Action item: Among the records that follow, find each line holding the word "voice" and copy it.

═══ Given records

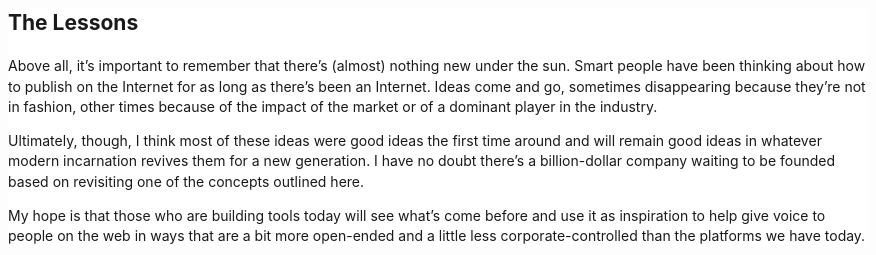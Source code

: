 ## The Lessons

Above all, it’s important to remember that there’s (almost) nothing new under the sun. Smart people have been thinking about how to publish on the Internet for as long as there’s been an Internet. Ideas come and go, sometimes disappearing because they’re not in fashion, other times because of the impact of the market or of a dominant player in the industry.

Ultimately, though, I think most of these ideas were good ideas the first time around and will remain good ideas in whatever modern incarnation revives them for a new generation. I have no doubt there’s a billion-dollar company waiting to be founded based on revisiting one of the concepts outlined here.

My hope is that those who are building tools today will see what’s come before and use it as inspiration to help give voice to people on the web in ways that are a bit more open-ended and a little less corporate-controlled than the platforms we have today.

══════
═══ Given records

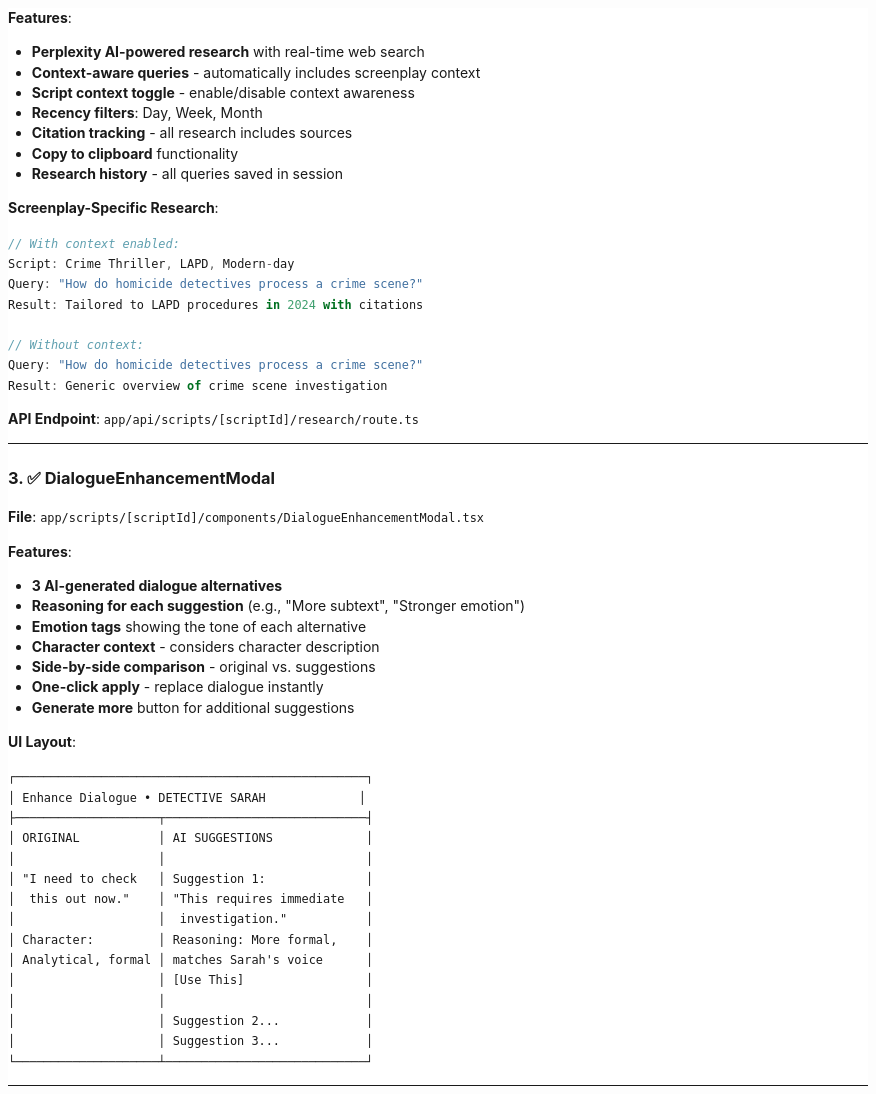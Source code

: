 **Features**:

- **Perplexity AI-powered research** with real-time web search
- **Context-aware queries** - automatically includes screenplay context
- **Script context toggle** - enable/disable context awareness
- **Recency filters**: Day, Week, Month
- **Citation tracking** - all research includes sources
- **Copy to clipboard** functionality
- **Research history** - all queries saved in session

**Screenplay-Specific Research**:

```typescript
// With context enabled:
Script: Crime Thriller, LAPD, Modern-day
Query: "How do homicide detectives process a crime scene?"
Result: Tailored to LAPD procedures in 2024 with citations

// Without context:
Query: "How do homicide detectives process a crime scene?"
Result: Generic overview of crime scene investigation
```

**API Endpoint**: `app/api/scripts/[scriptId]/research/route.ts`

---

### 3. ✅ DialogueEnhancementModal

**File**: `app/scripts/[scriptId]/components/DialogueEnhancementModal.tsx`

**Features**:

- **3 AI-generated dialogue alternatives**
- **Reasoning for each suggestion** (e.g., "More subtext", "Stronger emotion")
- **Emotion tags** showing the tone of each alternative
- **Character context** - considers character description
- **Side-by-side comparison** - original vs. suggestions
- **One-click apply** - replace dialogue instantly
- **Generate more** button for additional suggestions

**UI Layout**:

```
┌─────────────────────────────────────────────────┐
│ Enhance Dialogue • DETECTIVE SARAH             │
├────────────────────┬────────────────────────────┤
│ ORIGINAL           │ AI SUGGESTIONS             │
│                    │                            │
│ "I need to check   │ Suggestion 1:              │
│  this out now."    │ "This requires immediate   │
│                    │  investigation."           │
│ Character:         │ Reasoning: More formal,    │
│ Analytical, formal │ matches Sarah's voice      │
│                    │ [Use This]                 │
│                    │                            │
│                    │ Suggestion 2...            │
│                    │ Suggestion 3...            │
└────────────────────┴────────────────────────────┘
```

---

══════

Solution to this exercise:
My hope is that those who are building tools today will see what’s come before and use it as inspiration to help give voice to people on the web in ways that are a bit more open-ended and a little less corporate-controlled than the platforms we have today.
│ Analytical, formal │ matches Sarah's voice      │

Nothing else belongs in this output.